Après plus de trois semaines cloîtrés dans ses 19m², Felix avoue que "ça commence à peser sur le mental !" Car il respecte à la lettre le confinement, comme Alex : "J’ai acheté plein de courses parce que je pensais ne pas payer de loyer. Là, je suis obligé de me restreindre." "Généralement, je fais des courses pour 20 euros par semaine", explique le jeune homme dont le budget ne permet pas de couvrir le dernier ravitaillement. Avec le confinement, je suis obligé de prendre plus de choses. Là, j'en suis à plus de 60 euros. Il manque plusieurs produits et souvent, il ne reste que les produits les plus chers."
Ce dimanche 12 avril au plus tard, Alex doit avoir payé son loyer. Une pétition - accessible en ligne - a été lancée par deux syndicats étudiants, l'UNEF et la FERUF, exigent notamment "la suspension des loyers pour tou·te·s durant la période de confinement". Alerté, le député de Guyane Gabriel Serville a, de son côté, posé une question écrite aux ministres concernées samedi 4 avril. La députée de La Réunion Nadia Ramassamy s'est, elle, fendue d'un courrier aux deux ministres, trois jours plus tard, pour attirer l'attention sur la situation "psychologique et financière des étudiants ultramarins de métropole".
"Les Crous ont aussi veillé, dans le cadre de la fermeture des structures de restauration, à assurer la distribution de denrées alimentaires directement aux étudiants mais aussi plus largement aux associations de lutte contre la précarité alimentaire et aux banques alimentaires", est-il écrit sur le site internet du centre. Encore faut-il réussir à joindre quelqu’un, répond Félix. Le bureau où il paie habituellement son loyer est indiqué "fermé". "On appelle et ça ne répond pas ! Je n’ai pas envie de me déplacer pour aller voir."
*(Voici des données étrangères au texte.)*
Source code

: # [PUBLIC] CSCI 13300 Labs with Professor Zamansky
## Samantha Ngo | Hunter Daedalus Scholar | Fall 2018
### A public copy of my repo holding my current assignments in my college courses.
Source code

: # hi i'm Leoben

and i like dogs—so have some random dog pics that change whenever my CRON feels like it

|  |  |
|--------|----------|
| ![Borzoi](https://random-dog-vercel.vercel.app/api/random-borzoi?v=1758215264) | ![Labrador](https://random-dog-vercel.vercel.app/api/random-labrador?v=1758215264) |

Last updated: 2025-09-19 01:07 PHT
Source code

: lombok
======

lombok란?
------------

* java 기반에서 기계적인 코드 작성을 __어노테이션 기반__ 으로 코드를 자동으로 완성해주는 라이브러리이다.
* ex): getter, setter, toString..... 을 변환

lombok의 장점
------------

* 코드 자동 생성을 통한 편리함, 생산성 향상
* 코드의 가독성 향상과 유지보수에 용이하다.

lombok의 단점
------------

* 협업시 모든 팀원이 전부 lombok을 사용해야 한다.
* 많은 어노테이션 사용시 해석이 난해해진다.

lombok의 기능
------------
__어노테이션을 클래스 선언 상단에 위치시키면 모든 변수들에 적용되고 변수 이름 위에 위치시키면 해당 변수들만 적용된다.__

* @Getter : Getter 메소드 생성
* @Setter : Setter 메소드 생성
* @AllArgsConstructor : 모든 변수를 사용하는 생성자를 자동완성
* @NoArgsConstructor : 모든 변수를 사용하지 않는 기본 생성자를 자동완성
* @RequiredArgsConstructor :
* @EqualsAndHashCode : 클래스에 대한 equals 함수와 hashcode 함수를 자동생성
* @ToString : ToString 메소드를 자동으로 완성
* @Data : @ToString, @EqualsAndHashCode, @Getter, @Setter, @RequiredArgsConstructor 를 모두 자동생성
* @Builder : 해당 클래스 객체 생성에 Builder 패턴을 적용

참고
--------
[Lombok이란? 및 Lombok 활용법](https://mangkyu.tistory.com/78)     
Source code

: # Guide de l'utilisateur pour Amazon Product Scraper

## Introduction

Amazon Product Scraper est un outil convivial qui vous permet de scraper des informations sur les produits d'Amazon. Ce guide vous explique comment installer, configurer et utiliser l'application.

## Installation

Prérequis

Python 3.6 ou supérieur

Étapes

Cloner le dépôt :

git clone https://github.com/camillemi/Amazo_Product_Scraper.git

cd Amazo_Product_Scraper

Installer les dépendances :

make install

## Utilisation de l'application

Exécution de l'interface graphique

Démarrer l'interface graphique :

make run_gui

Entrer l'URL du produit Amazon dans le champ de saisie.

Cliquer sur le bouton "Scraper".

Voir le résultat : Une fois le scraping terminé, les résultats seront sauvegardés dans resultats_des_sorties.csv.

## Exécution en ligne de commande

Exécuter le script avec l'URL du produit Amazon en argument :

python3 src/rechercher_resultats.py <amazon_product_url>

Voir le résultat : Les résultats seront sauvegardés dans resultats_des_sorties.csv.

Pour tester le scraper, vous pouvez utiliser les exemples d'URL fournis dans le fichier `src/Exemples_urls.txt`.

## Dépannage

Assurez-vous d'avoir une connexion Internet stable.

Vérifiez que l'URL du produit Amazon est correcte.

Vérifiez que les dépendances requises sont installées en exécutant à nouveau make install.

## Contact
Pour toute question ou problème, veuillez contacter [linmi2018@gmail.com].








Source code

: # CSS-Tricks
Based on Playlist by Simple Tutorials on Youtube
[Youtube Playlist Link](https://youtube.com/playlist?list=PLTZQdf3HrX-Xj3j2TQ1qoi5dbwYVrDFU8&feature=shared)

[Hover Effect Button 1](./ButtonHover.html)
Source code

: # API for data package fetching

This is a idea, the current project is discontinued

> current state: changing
La délégation interministérielle des Français d’Outre-mer travaille à les recenser : "On sait qu’il reste encore 60 000 étudiants dans les résidences du CROUS au total à la date de vendredi (3 avril, ndlr), explique Maël Disa-Vingataramin. On évalue à 10 ou 12 000 ceux d’origine ultramarine, mais c’est un chiffre qu’il faut encore affiner." Et à ceux-là s’ajoutent les étudiants qui louent un appartement à un particulier ou dans une résidence étudiante privée.
Pour tous ceux qui ne trouvent pas de soutien suffisant, Maël Disa-Vingataramin affirme chercher des solutions, que ce soit pour les problèmes de paiement des loyers ou des situations bien spécifiques : "Il ne faut pas hésiter à contacter la délégation" par e-mail (outremersolidaires@outre-mer.gouv.fr).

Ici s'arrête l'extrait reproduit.